Researchers are working on several alternate technologies that could eventually replace those in the three memory types commonly used today: low-cost dynamic RAM (DRAM), used in PCs and servers; fast static RAM (SRAM), used for processor caches and mobile devices; and nonvolatile flash memory, used in everything from computer BIOSs to cell phones.
Researchers at IBM, Intel Corp. and other companies envision the development of a universal memory technology that could someday replace all three. "That's the Holy Grail," says William Gallagher, senior manager of exploratory and nonvolatile memories at IBM.
A universal memory technology could change how computers are designed, Gallagher says. For example, nonvolatile RAM could allow computers to boot up and power down instantly because stored information wouldn't be lost when power was. But the emergence of a universal memory technology is probably at least 10 to 15 years away, Gallagher says.
Others argue that a universal memory isn't possible because one memory type can't satisfy all needs. For example, nothing could be the fastest and cheapest at the same time.
Most research today is focused on addressing the limitations of one memory technology at a time, such as flash. But some attributes of today's technologies will be hard to beat.
"Most technologies will probably not be able to compete on lowest cost per bit [against DRAM] or with the fastest SRAM. So they will fall into that space in between," says Bob Merritt, vice president of memory research at Semico Research Corp. in Phoenix.
Ferroelectric RAM (FRAM) and magnetoresistive RAM (MRAM) are the best-funded and most-evolved of the emerging memory technologies. FRAM is a nonvolatile RAM that was developed by Ramtron International Corp. in Colorado Springs. It's licensed by Texas Instruments Inc. and others. More than 30 million products have already shipped using FRAM, including metering, radio frequency identification and smart-card devices, according to Ramtron.

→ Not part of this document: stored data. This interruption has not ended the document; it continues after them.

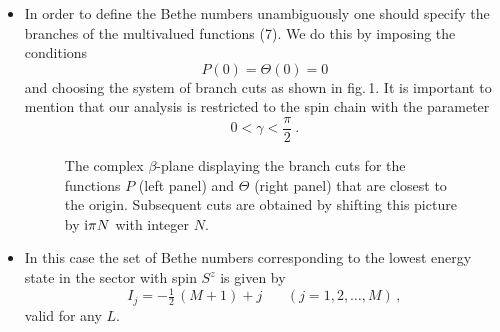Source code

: \documentclass[12pt]{article}
\def\be{\begin{equation}}
\def\ee{\end{equation}}
\def\be{\begin{equation}}
\def\ee{\end{equation}}
\def\ri{{\rm i}}
\begin{document}
\begin{itemize}
\item
In order to define the Bethe numbers unambiguously one should specify the branches of the multivalued
functions (7). We do this by imposing the conditions 
$$
P(0)=\Theta(0)=0
$$
and choosing the system of branch cuts as shown in fig.\,1. It is important to mention that our analysis is restricted to the spin chain 
with the parameter 
\be
0<\gamma<\frac{\pi}{2}\ .
\ee
\begin{figure}
\centering
\begin{subfigure}[b]{0.45\textwidth}
\end{subfigure}
\begin{subfigure}[b]{0.45\textwidth}
\end{subfigure}
\caption{\small
The complex $\beta$-plane displaying the branch cuts for the functions
$P$  (left panel) and $\Theta$ (right panel) that are closest to the origin.
Subsequent cuts are obtained by shifting this picture by $\ri\pi N$ with integer $N$.
\label{branch1}}
\end{figure}

\item
In this case the set of Bethe numbers corresponding to the lowest energy state in the sector with spin $S^z$ is given by
\be
I_j=-\tfrac{1}{2}\,(M+1)+j\ \ \ \ \ \ \ \ (j=1,2,\ldots, M)\,,
\ee
valid for any $L$. 


\end{itemize}
\end{document}
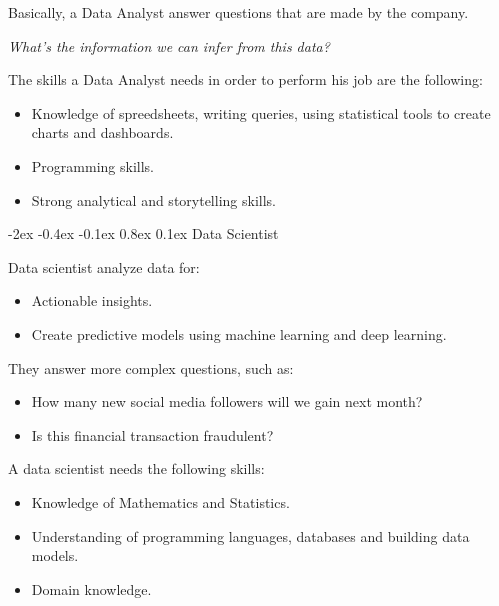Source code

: \documentclass[12pt]{report}
\makeatletter
\renewcommand{\subsection}{\@startsection{subsection}{2}{\z@}%
  {-2ex \@plus -0.4ex \@minus -0.1ex}%
  {0.8ex \@plus 0.1ex}%
  {\normalfont\large\subsectionstyle}}
\newcommand{\subsectionstyle}[1]{%
  \par\noindent\hrule
  \vspace{-0.4ex}%
  {\scshape #1\par}%
  \vspace{0.4ex}%
  \hrule
}
\theoremstyle{largebreak}
\makeatother
\begin{document}
    Basically, a Data Analyst answer questions that are made by the company.

    \begin{center}
        \textit{What's the information we can infer from this data?}
    \end{center}

    \begin{obs}
        The skills a Data Analyst needs in order to perform his job are the following:
        \begin{itemize}
            \item Knowledge of spreedsheets, writing queries, using statistical tools to create charts and dashboards.
            \item Programming skills.
            \item Strong analytical and storytelling skills.
        \end{itemize}
    \end{obs}

    \subsection{Data Scientist}
    
    Data scientist analyze data for:
    \begin{itemize}
        \item Actionable insights.
        \item Create predictive models using machine learning and deep learning.
    \end{itemize}

    They answer more complex questions, such as:
    \begin{itemize}
        \item How many new social media followers will we gain next month?
        \item Is this financial transaction fraudulent?
    \end{itemize}

    A data scientist needs the following skills:
    \begin{itemize}
        \item Knowledge of Mathematics and Statistics.
        \item Understanding of programming languages, databases and building data models.
        \item Domain knowledge.
    \end{itemize}
\end{document}
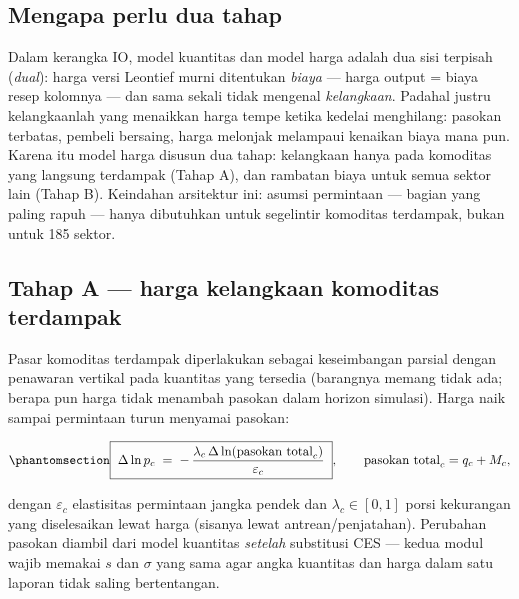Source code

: \documentclass[
  manuscript=article,
  layout=publish,
  year=2026,
  volume=1,
]{den}
\begin{document}
\subsection{Mengapa perlu dua tahap}\label{mengapa-perlu-dua-tahap}

Dalam kerangka IO, model kuantitas dan model harga adalah dua sisi
terpisah (\emph{dual}): harga versi Leontief murni ditentukan
\emph{biaya} --- harga output = biaya resep kolomnya --- dan sama sekali
tidak mengenal \emph{kelangkaan}. Padahal justru kelangkaanlah yang
menaikkan harga tempe ketika kedelai menghilang: pasokan terbatas,
pembeli bersaing, harga melonjak melampaui kenaikan biaya mana pun.
Karena itu model harga disusun dua tahap: kelangkaan hanya pada
komoditas yang langsung terdampak (Tahap A), dan rambatan biaya untuk
semua sektor lain (Tahap B). Keindahan arsitektur ini: asumsi permintaan
--- bagian yang paling rapuh --- hanya dibutuhkan untuk segelintir
komoditas terdampak, bukan untuk 185 sektor.

\subsection{Tahap A --- harga kelangkaan komoditas
terdampak}\label{tahap-a-harga-kelangkaan-komoditas-terdampak}

Pasar komoditas terdampak diperlakukan sebagai keseimbangan parsial
dengan penawaran vertikal pada kuantitas yang tersedia (barangnya memang
tidak ada; berapa pun harga tidak menambah pasokan dalam horizon
simulasi). Harga naik sampai permintaan turun menyamai pasokan:

\begin{equation}\phantomsection\label{eq-scarcity}{
\boxed{\;
\Delta \ln p_c \;=\; -\,\frac{\lambda_c \,\Delta \ln (\text{pasokan total}_c)}{\varepsilon_c}
\;}, \qquad
\text{pasokan total}_c = q_c + M_c,
}\end{equation}

dengan \(\varepsilon_c\) elastisitas permintaan jangka pendek dan
\(\lambda_c \in
[0,1]\) porsi kekurangan yang diselesaikan lewat harga (sisanya lewat
antrean/penjatahan). Perubahan pasokan diambil dari model kuantitas
\emph{setelah} substitusi CES --- kedua modul wajib memakai \(s\) dan
\(\sigma\) yang sama agar angka kuantitas dan harga dalam satu laporan
tidak saling bertentangan.
\end{document}
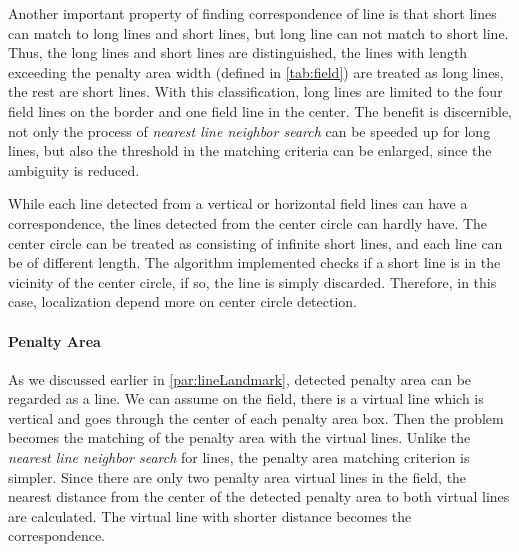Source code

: Another important property of finding correspondence of line is that short lines can match to long lines and short lines, but long line can not match to short line. Thus, the long lines and short lines are distinguished, the lines with length exceeding the penalty area width (defined in \autoref{tab:field}) are treated as long lines, the rest are short lines. With this classification, long lines are limited to the four field lines on the border and one field line in the center. The benefit is discernible, not only the process of \textit{nearest line neighbor search} can be speeded up for long lines, but also the threshold in the matching criteria can be enlarged, since the ambiguity is reduced. 

While each line detected from a vertical or horizontal field lines can have a correspondence, the lines detected from the center circle can hardly have. The center circle can be treated as consisting of infinite short lines, and each line can be of different length. The algorithm implemented checks if a short line is in the vicinity of the center circle, if so, the line is simply discarded. Therefore, in this case, localization depend more on center circle detection.




\paragraph{Penalty Area}
As we discussed earlier in \autoref{par:lineLandmark}, detected penalty area can be regarded as a line. We can assume on the field, there is a virtual line which is vertical and goes through the center of each penalty area box. Then the problem becomes the matching of the penalty area with the virtual lines. Unlike the \textit{nearest line neighbor search} for lines, the penalty area matching criterion is simpler. Since there are only two penalty area virtual lines in the field, the nearest distance from the center of the detected penalty area to both virtual lines are calculated. The virtual line with shorter distance becomes the correspondence.
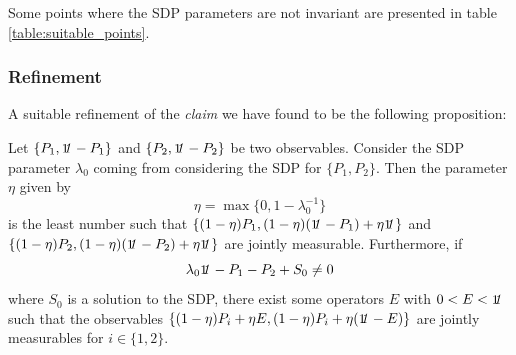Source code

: \documentclass[10pt, a4paper]{amsart}
\begin{document}
Some points where the SDP parameters are not invariant are presented in table \ref{table:suitable_points}. 








\newpage

\subsubsection{Refinement}
A suitable refinement of the \textit{claim} we have found to be the following proposition:

\begin{proposition}\label{proposition:refinement}
   Let $\{P_{1},\mathit{\bbone} - P_{1}\}$  and $\{P_{2}, \mathit{\bbone} - P_{2}\}$ be two observables. 
   Consider the SDP parameter $\lambda_{0} $ coming from considering the SDP for $\{P_{1}, P_{2}\}$. Then the parameter $\eta$ given by  
   $$
\eta  = \max \{0 , 1- \lambda_{0}^{-1}\}   
  $$
is the least number such that $\{(1-\eta) P_{1}, (1-\eta)(\mathit{\bbone} - P_{1}) + \eta \mathit{\bbone}\}$ and $\{(1-\eta) P_{2}, (1-\eta)(\mathit{\bbone} - P_{2}) + \eta \mathit{\bbone}\}$ are jointly measurable. Furthermore, if 
$$
\lambda_{0} \mathit{\bbone} - P _{1} - P_{2} + S_{0} \neq 0
$$ 
where $S_{0}$ is a solution to the SDP, 
there exist some operators $E$ with $0< E< \mathit{\bbone}$ such that the observables 
$\{(1-\eta) P_{i} + \eta E , (1-\eta)P_{i} + \eta (\mathit{\bbone} - E)\}$ are jointly measurables for $i\in\{1,2\}$. 
\end{proposition}
\end{document}
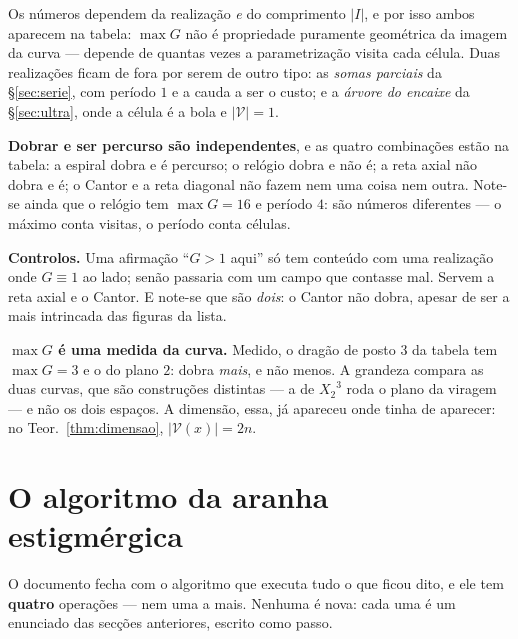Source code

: \documentclass[11pt,a4paper]{article}
\newcommand{\abs}[1]{\lvert #1\rvert}
\newcommand{\Zc}{\ensuremath{X_2}}
\begin{document}
\medskip\noindent Os números dependem da realização \emph{e} do comprimento
$\abs{I}$, e por isso ambos aparecem na tabela: $\max G$ não é propriedade
puramente geométrica da imagem da curva --- depende de quantas vezes a
parametrização visita cada célula. Duas realizações ficam de
fora por serem de outro tipo: as \emph{somas parciais} da §\ref{sec:serie}, com
período $1$ e a cauda a ser o custo; e a \emph{árvore do encaixe} da
§\ref{sec:ultra}, onde a célula é a bola e $\lvert\mathcal{V}\rvert=1$.

\medskip\noindent\textbf{Dobrar e ser percurso são independentes}, e as quatro
combinações estão na tabela: a espiral dobra e é percurso; o relógio dobra e não
é; a reta axial não dobra e é; o Cantor e a reta diagonal não fazem nem uma
coisa nem outra. Note-se ainda que o relógio tem $\max G=16$ e período $4$: são
números diferentes --- o máximo conta visitas, o período conta células.

\medskip\noindent\textbf{Controlos.} Uma afirmação ``$G>1$ aqui'' só tem
conteúdo com uma realização onde $G\equiv1$ ao lado; senão passaria com um campo
que contasse mal. Servem a reta axial e o Cantor. E note-se que são \emph{dois}:
o Cantor não dobra, apesar de ser a mais intrincada das figuras da lista.

\medskip\noindent\textbf{$\max G$ é uma medida da curva.} Medido, o dragão de
posto $3$ da tabela tem $\max G=3$ e o do plano $2$: dobra \emph{mais}, e não menos.
A grandeza compara as duas curvas, que são construções distintas --- a de $\Zc^3$
roda o plano da viragem --- e não os dois espaços. A dimensão, essa, já apareceu
onde tinha de aparecer: no Teor.~\ref{thm:dimensao}, $\lvert \mathcal{V}(x)\rvert=2n$.

\section{O algoritmo da aranha estigmérgica}\label{sec:neuronio}

\noindent O documento fecha com o algoritmo que executa tudo o que ficou dito, e
ele tem \textbf{quatro} operações --- nem uma a mais. Nenhuma é nova: cada uma é
um enunciado das secções anteriores, escrito como passo.
\end{document}
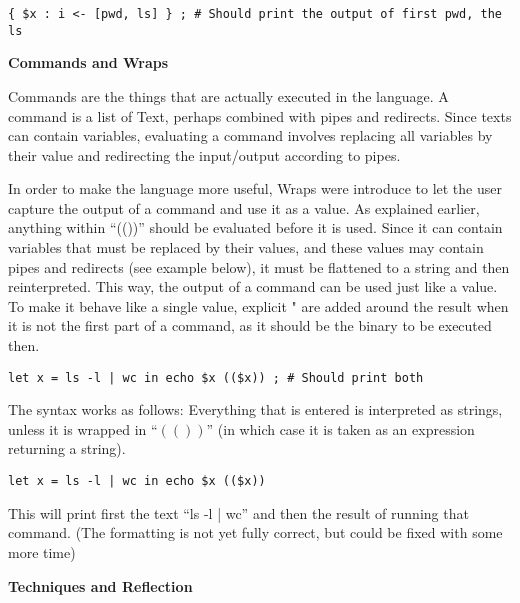 \documentclass[11pt,a4paper]{article}
\begin{document}
\begin{verbatim}
{ $x : i <- [pwd, ls] } ; # Should print the output of first pwd, the ls
\end{verbatim}

\textbf{Commands and Wraps}

Commands are the things that are actually executed in the language. A command
is a list of Text, perhaps combined with pipes and redirects. Since texts can
contain variables, evaluating a command involves replacing all variables by
their value and redirecting the input/output according to pipes.

In order to make the language more useful, Wraps were introduce to let the user
capture the output of a command and use it as a value. As explained earlier,
anything within ``(())'' should be evaluated before it is used. Since it can
contain variables that must be replaced by their values, and these values may
contain pipes and redirects (see example below), it must be flattened to a
string and then reinterpreted. This way, the output of a command can be used
just like a value. To make it behave like a single value, explicit " are added
around the result when it is not the first part of a command, as it should be
the binary to be executed then.

\begin{verbatim}
let x = ls -l | wc in echo $x (($x)) ; # Should print both
\end{verbatim}




The syntax works as follows: Everything that is entered is interpreted as
strings, unless it is wrapped in ``$\left( \left(  \right) \right)$'' (in which
case it is taken as an expression returning a string).

\begin{verbatim}
let x = ls -l | wc in echo $x (($x))
\end{verbatim}

This will print first the text ``ls -l | wc'' and then the result of running
that command. (The formatting is not yet fully correct, but could be fixed with
some more time)

\textbf{Techniques and Reflection}
\end{document}
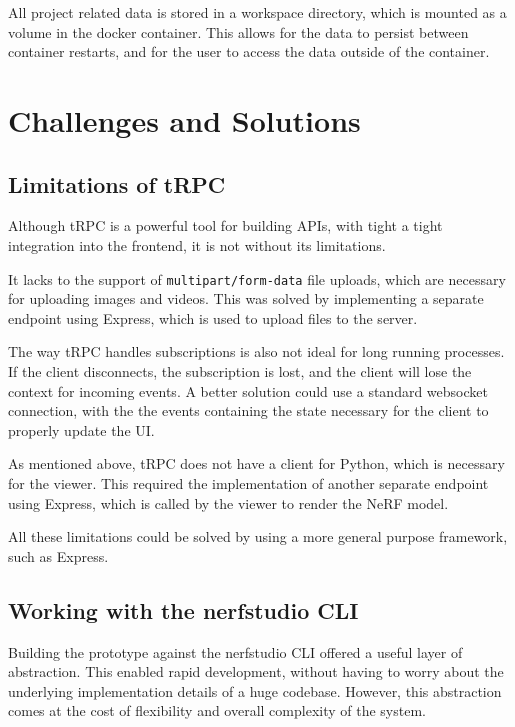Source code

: All project related data is stored in a workspace directory, which is mounted as a volume in the docker container. 
This allows for the data to persist between container restarts, and for the user to access the data outside of the container.

\section{Challenges and Solutions}
\label{sec:system:challenges}

\subsection*{Limitations of tRPC}

Although tRPC is a powerful tool for building APIs, with tight a tight integration into the frontend, it is not without its limitations.

It lacks to the support of \texttt{multipart/form-data} file uploads, which are necessary for uploading images and videos.
This was solved by implementing a separate endpoint using Express, which is used to upload files to the server.

The way tRPC handles subscriptions is also not ideal for long running processes.
If the client disconnects, the subscription is lost, and the client will lose the context for incoming events.
A better solution could use a standard websocket connection, with the the events containing the state necessary for the client to properly update the UI.

As mentioned above, tRPC does not have a client for Python, which is necessary for the viewer. 
This required the implementation of another separate endpoint using Express, which is called by the viewer to render the NeRF model.

All these limitations could be solved by using a more general purpose framework, such as Express.

\subsection*{Working with the nerfstudio CLI}

Building the prototype against the nerfstudio CLI offered a useful layer of abstraction.
This enabled rapid development, without having to worry about the underlying implementation details of a huge codebase.
However, this abstraction comes at the cost of flexibility and overall complexity of the system.

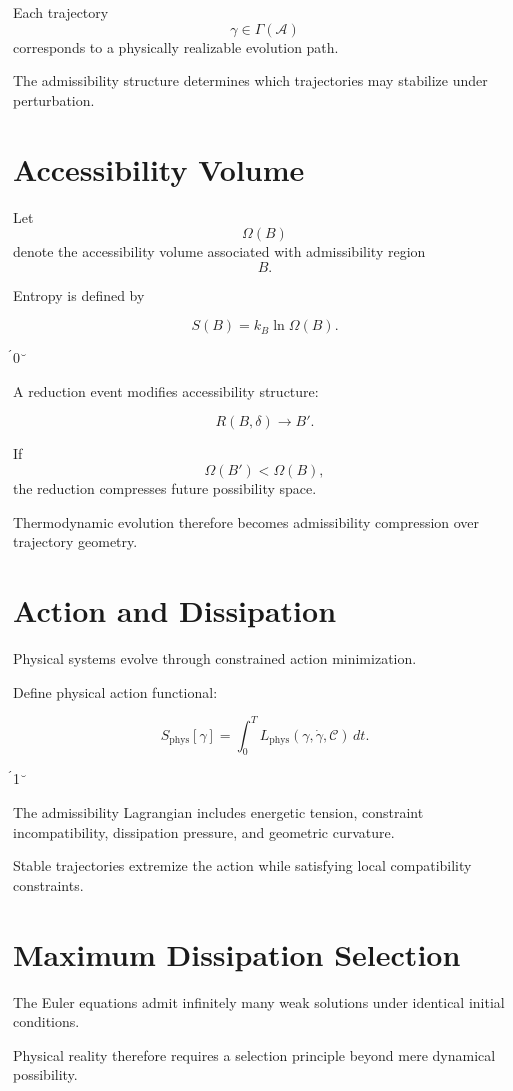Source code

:\documentclass[12pt,openany]{book}
\theoremstyle{plain}
\theoremstyle{definition}
\theoremstyle{remark}
\begin{document}
Each trajectory
\[
\gamma \in \Gamma(\mathcal{A})
\]
corresponds to a physically realizable evolution path.

The admissibility structure determines which trajectories may
stabilize under perturbation.

\section{Accessibility Volume}

Let
\[
\Omega(B)
\]
denote the accessibility volume associated with admissibility
region
\[
B.
\]

Entropy is defined by

\[
S(B)
=
k_B \ln \Omega(B).
\]

0

A reduction event modifies accessibility structure:

\[
R(B,\delta)\to B'.
\]

If
\[
\Omega(B') < \Omega(B),
\]
the reduction compresses future possibility space.

Thermodynamic evolution therefore becomes admissibility
compression over trajectory geometry.

\section{Action and Dissipation}

Physical systems evolve through constrained action minimization.

Define physical action functional:

\[
S_{\mathrm{phys}}[\gamma]
=
\int_0^T
L_{\mathrm{phys}}
(\gamma,\dot\gamma,\mathcal{C})
\,dt.
\]

1

The admissibility Lagrangian includes energetic tension,
constraint incompatibility, dissipation pressure, and geometric
curvature.

Stable trajectories extremize the action while satisfying local
compatibility constraints.

\section{Maximum Dissipation Selection}

The Euler equations admit infinitely many weak solutions under
identical initial conditions.

Physical reality therefore requires a selection principle beyond
mere dynamical possibility.
\end{document}
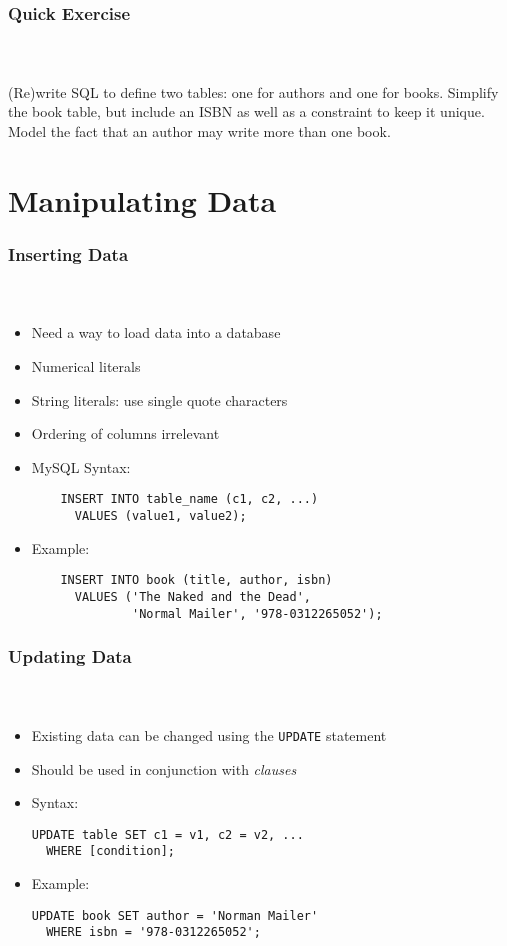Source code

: \documentclass{beamer}
\begin{document}
\begin{frame}
  \frametitle{Quick Exercise}
  \framesubtitle{~}
  
(Re)write SQL to define two tables: one for authors and one for books.
Simplify the book table, but include an ISBN as well as a constraint to
keep it unique.  Model the fact that an author may write more than one 
book.

\end{frame}

\section{Manipulating Data}

\begin{frame}[fragile]
  \frametitle{Inserting Data}
  \framesubtitle{~}

\begin{itemize}
  \item Need a way to load data into a database
  \item Numerical literals
  \item String literals: use single quote characters
  \item Ordering of columns irrelevant
  \item MySQL Syntax: \\
	\begin{verbatim}
	INSERT INTO table_name (c1, c2, ...) 
	  VALUES (value1, value2);
	\end{verbatim}
  \item Example: \\
	\begin{verbatim}
	INSERT INTO book (title, author, isbn) 
	  VALUES ('The Naked and the Dead', 
	          'Normal Mailer', '978-0312265052');
	\end{verbatim}
\end{itemize}

\end{frame}

\begin{frame}[fragile]
  \frametitle{Updating Data}
  \framesubtitle{~}

\begin{itemize}
  \item Existing data can be changed using the \texttt{UPDATE} statement
  \item Should be used in conjunction with \emph{clauses}
  \item Syntax:\\
\begin{verbatim}
UPDATE table SET c1 = v1, c2 = v2, ... 
  WHERE [condition];
\end{verbatim}
  \item Example:
\begin{verbatim}
UPDATE book SET author = 'Norman Mailer' 
  WHERE isbn = '978-0312265052';
\end{verbatim}
\end{itemize}

\end{frame}
\end{document}
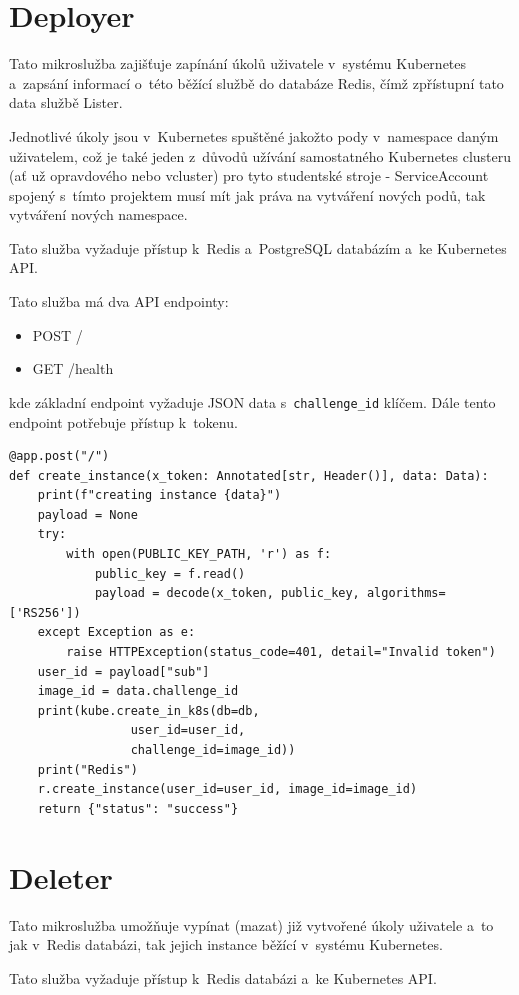 \documentclass[12pt, a4paper,
oneside,      %
openright
]{report}
\begin{document}
\section{Deployer}
Tato mikroslužba zajišťuje zapínání úkolů uživatele v~systému Kubernetes a~zapsání informací o~této běžící službě do databáze Redis, čímž zpřístupní tato data službě Lister.

Jednotlivé úkoly jsou v~Kubernetes spuštěné jakožto pody v~namespace daným uživatelem, což je také jeden z~důvodů užívání samostatného Kubernetes clusteru (ať už opravdového nebo vcluster) pro tyto studentské stroje - ServiceAccount  spojený s~tímto projektem musí mít jak práva na vytváření nových podů, tak vytváření nových namespace.

Tato služba vyžaduje přístup k~Redis a~PostgreSQL databázím a~ke Kubernetes API.

Tato služba má dva API endpointy:
\begin{itemize}
	\item POST /
	\item GET /health
\end{itemize}
kde základní endpoint vyžaduje JSON data s~\texttt{challenge\_id} klíčem. Dále tento endpoint potřebuje přístup k~tokenu.

\begin{lstlisting}[style=Python, caption=Ukázka kódu pro vytvoření instance]
@app.post("/")
def create_instance(x_token: Annotated[str, Header()], data: Data):
    print(f"creating instance {data}")
    payload = None
    try:
        with open(PUBLIC_KEY_PATH, 'r') as f:
            public_key = f.read()
            payload = decode(x_token, public_key, algorithms=['RS256'])
    except Exception as e:
        raise HTTPException(status_code=401, detail="Invalid token")
    user_id = payload["sub"]
    image_id = data.challenge_id
    print(kube.create_in_k8s(db=db, 
			     user_id=user_id, 
			     challenge_id=image_id))
    print("Redis")
    r.create_instance(user_id=user_id, image_id=image_id)
    return {"status": "success"}
\end{lstlisting}

\section{Deleter}
Tato mikroslužba umožňuje vypínat (mazat) již vytvořené úkoly uživatele a~to jak v~Redis databázi, tak jejich instance běžící v~systému Kubernetes.

Tato služba vyžaduje přístup k~Redis databázi a~ke Kubernetes API.
\end{document}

FRAM, which is based on nanoscale "quantum dots," uses less power and writes faster than DRAM or flash, and it has a long life span. But the technology remains 20 to 50 times more expensive per bit than DRAM, and chip density is far lower. Ramtron is prototyping 1Mbit parts today and hopes to push the technology to 4Mbit or 8Mbit in 2006. Until MRAM is ready for the market, however, FRAM is the only game in town for nonvolatile DRAM.
MRAM is closer to production than most other experimental memories, and IBM and Freescale Semiconductor Inc. are the leading MRAM developers. Gallagher calls the technology "magnetic storage on a chip" because it adapts the magnetic polarization techniques used in disk drives to silicon.
"It's fast, nonvolatile memory that offers a nice combination of high speed, high endurance and reasonable density," Gallagher says.
Chip samples can be produced at about the same density and cost per bit as flash. But while promoted as universal memory, the density of MRAM doesn't approach that of DRAM or SRAM. Most interest today is focused on embedded applications.
Several other challengers to conventional memory technologies look promising but are much earlier in their development cycles than FRAM or MRAM.
Phase-change memory (PCM) is a fast, nonvolatile memory that proponents claim could become a universal memory. IBM and Intel have each partnered with other companies to develop the technology.
A transistor in a PCM cell applies energy to either heat or cool the material, forcing it to change between an amorphous (high-resistance) and a crystalline (low-resistance) form. A current is then applied to measure the resistance and establish the state of the memory cell as a 0 or 1.
While PCM technology is much faster than flash, it's slower than SRAM. To be competitive with DRAM, it would also have to support unlimited writes. IBM's research shows that PCM can match flash's 100,000-write limit, but endurance beyond that hasn't been proved, says Gallagher. Ovonyx Inc. in Santa Clara, Calif., however, claims that its technology, called Ovonics, can be written to 10 trillion times, making it useful for DRAM as well as for flash.
Carbon nanotubes—hollow, tube-shaped lattices of carbon atoms—can be used to make a mechanical memory that works by bending the carbon filament up or down to make or break a connection between two electrodes.
"We can combine the nonvolatility of flash with the speed of SRAM and the density of DRAM," says Greg Schmergel, co-founder, president and CEO of carbon nanotube pioneer Nantero Inc. in Woburn, Mass.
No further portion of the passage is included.